───── Material for this task ─────

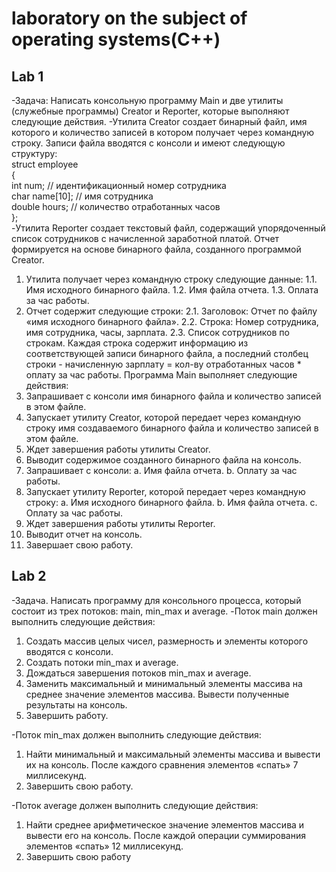 # laboratory on the subject of operating systems(С++)
## Lab 1
-Задача: 
Написать консольную программу Main и две утилиты (служебные программы) Creator и Reporter, которые выполняют следующие действия.
-Утилита Creator создает бинарный файл, имя которого и количество записей в котором получает через командную строку. Записи файла вводятся с консоли и имеют следующую структуру:   
struct employee   
{   
int num; // идентификационный номер сотрудника    
char name[10]; // имя сотрудника    
double hours; // количество отработанных часов    
};    
-Утилита Reporter создает текстовый файл, содержащий упорядоченный список сотрудников с начисленной заработной платой. Отчет формируется на основе бинарного файла, созданного программой Creator.
1. Утилита получает через командную строку следующие данные:
1.1. Имя исходного бинарного файла.
1.2. Имя файла отчета.
1.3. Оплата за час работы.
2. Отчет содержит следующие строки:
2.1. Заголовок: Отчет по файлу «имя исходного бинарного файла».
2.2. Строка: Номер сотрудника, имя сотрудника, часы, зарплата.
2.3. Список сотрудников по строкам. Каждая строка содержит информацию из
соответствующей записи бинарного файла, а последний столбец строки -
начисленную зарплату = кол-ву отработанных часов * оплату за час работы.
Программа Main выполняет следующие действия:
1. Запрашивает с консоли имя бинарного файла и количество записей в этом файле.
2. Запускает утилиту Creator, которой передает через командную строку имя
создаваемого бинарного файла и количество записей в этом файле.
3. Ждет завершения работы утилиты Creator.
4. Выводит содержимое созданного бинарного файла на консоль.
5. Запрашивает с консоли:
a. Имя файла отчета.
b. Оплату за час работы.
6. Запускает утилиту Reporter, которой передает через командную строку:
a. Имя исходного бинарного файла.
b. Имя файла отчета.
c. Оплату за час работы.
7. Ждет завершения работы утилиты Reporter.
8. Выводит отчет на консоль.
9. Завершает свою работу.
## Lab 2
-Задача. Написать программу для консольного процесса, который состоит из трех потоков: main,
min_max и average.
-Поток main должен выполнить следующие действия:
1. Создать массив целых чисел, размерность и элементы которого вводятся с консоли.
2. Создать потоки min_max и average.
3. Дождаться завершения потоков min_max и average.
4. Заменить максимальный и минимальный элементы массива на среднее значение элементов
массива. Вывести полученные результаты на консоль.
5. Завершить работу.    

-Поток min_max должен выполнить следующие действия:
1.  Найти минимальный и максимальный элементы массива и вывести их на консоль. После
каждого сравнения элементов «спать» 7 миллисекунд.
2.  Завершить свою работу.   

-Поток average должен выполнить следующие действия:
1.  Найти среднее арифметическое значение элементов массива и вывести его на консоль.
После каждой операции суммирования элементов «спать» 12 миллисекунд.
2.  Завершить свою работу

─────

Problem. Return all lines from the data that include the string "созданного".

Final answer.
-Утилита Reporter создает текстовый файл, содержащий упорядоченный список сотрудников с начисленной заработной платой. Отчет формируется на основе бинарного файла, созданного программой Creator.
4. Выводит содержимое созданного бинарного файла на консоль.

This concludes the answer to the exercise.